Live Talk Open to the Public
Watch a video of the live presentation of this NLP++ analyzer for Brazilian addresses during the 2024 HPCC Systems Community Summit. It took place on Wednesday, October 8, at 9:00 am EST USA online. It was free to register and attend.
Using the NLP++ Plugin for HPCC Systems
While I was at LexisNexis, I implemented an NLP++ plugin for the HPCC Systems Platform allowing for the creation of trustworthy, glass box NLP systems that can be constantly improved. Having given a talk to the Brazilian team at LexisNexis, I was contacted by a manager who was interested in building a prototype system for replacing their current address cleaner in Portuguese. I was then paired with a bright young Brazilian programmer named Guilherme da Silva who I worked with for several months.
Replacing Black Box with NLP++ Glass Box
One of the biggest attractions to NLP++ is that it is rule and knowledge based, and it is 100% transparent code. Whereas statistical NLP systems like Machine Learning, Neural Networks, and Large Language Models are statistical black boxes, NLP++ analyzers are 100% customizable computer code that can be logically built and can be logically enhanced when the system fails.

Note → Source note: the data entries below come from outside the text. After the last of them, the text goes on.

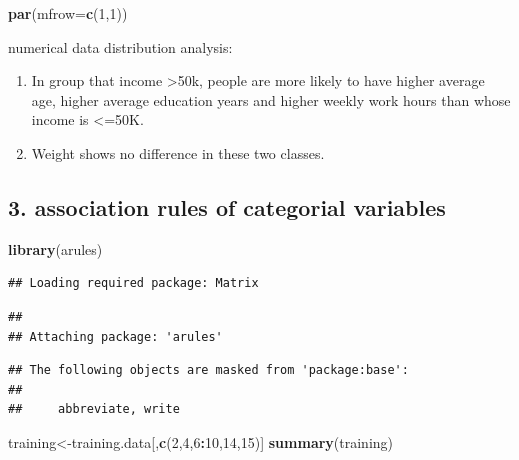 \documentclass[]{article}
\newenvironment{Shaded}{\begin{snugshade}}{\end{snugshade}}
\newcommand{\KeywordTok}[1]{\textcolor[rgb]{0.13,0.29,0.53}{\textbf{#1}}}
\newcommand{\DataTypeTok}[1]{\textcolor[rgb]{0.13,0.29,0.53}{#1}}
\newcommand{\DecValTok}[1]{\textcolor[rgb]{0.00,0.00,0.81}{#1}}
\newcommand{\OperatorTok}[1]{\textcolor[rgb]{0.81,0.36,0.00}{\textbf{#1}}}
\newcommand{\NormalTok}[1]{#1}
\begin{document}
\begin{Shaded}
\begin{Highlighting}[]
\KeywordTok{par}\NormalTok{(}\DataTypeTok{mfrow=}\KeywordTok{c}\NormalTok{(}\DecValTok{1}\NormalTok{,}\DecValTok{1}\NormalTok{))}
\end{Highlighting}
\end{Shaded}

numerical data distribution analysis:

\begin{enumerate}
\def\labelenumi{\arabic{enumi}.}
\item
  In group that income \textgreater{}50k, people are more likely to have
  higher average age, higher average education years and higher weekly
  work hours than whose income is \textless{}=50K.
\item
  Weight shows no difference in these two classes.
\end{enumerate}

\subsection{3. association rules of categorial
variables}\label{association-rules-of-categorial-variables}

\begin{Shaded}
\begin{Highlighting}[]
\KeywordTok{library}\NormalTok{(arules)}
\end{Highlighting}
\end{Shaded}

\begin{verbatim}
## Loading required package: Matrix
\end{verbatim}

\begin{verbatim}
## 
## Attaching package: 'arules'
\end{verbatim}

\begin{verbatim}
## The following objects are masked from 'package:base':
## 
##     abbreviate, write
\end{verbatim}

\begin{Shaded}
\begin{Highlighting}[]
\NormalTok{training<-training.data[,}\KeywordTok{c}\NormalTok{(}\DecValTok{2}\NormalTok{,}\DecValTok{4}\NormalTok{,}\DecValTok{6}\OperatorTok{:}\DecValTok{10}\NormalTok{,}\DecValTok{14}\NormalTok{,}\DecValTok{15}\NormalTok{)]}
\KeywordTok{summary}\NormalTok{(training)}
\end{Highlighting}
\end{Shaded}
\end{document}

The idea of the Brazilian Address Cleaner prototype was to replace the black box statistical system that was cleaning or “parsing” the incoming addresses with a glass box system. Guilherme had tried to “squash” errors coming from the current address cleaner but being black box system, more often than not, the only way to correct the problems was for a human to completely reparse the errant address from scratch. It was decided to build a glass box system using the NLP++ plugin.
Building Portuguese Dictionaries and Knowledge
During my time working on the prototype with Guilherme, I created various dictionaries and knowledge bases for the Portuguese language. This included states, municipalities, numbers words, words “logradouros” (which are part of Brazilian addresses) and more. To do this, I found webpages with the necessary data, including a webpage for the Brazilian postal system, and used NLP++ to parse the data into NLP++ dictionary and knowledge base files. You can see the list of dictionaries and KB files currently available for everyone to use in the NLP++ language extension for VSCode.
You can see many of the NLP++ analyzers I wrote to create the Portuguese dictionaries in github at dehilster-analyzers/pt at main · VisualText/dehilster-analyzers (github.com)
Talk Description
Here is the description from the webpage for Guilherme‘s presentation.
by Guilherme da Silva, LexisNexis Risk Solutions
NLP++ is a new programming language specially designed to build deep text parsers. The main objective of this approach is to build a Brazilian address analyzer and cleaner that is capable of improving the current cleaning process, with the advantage of being a transparent process with easy problem identification and correction, demonstrating great potential for future use in production.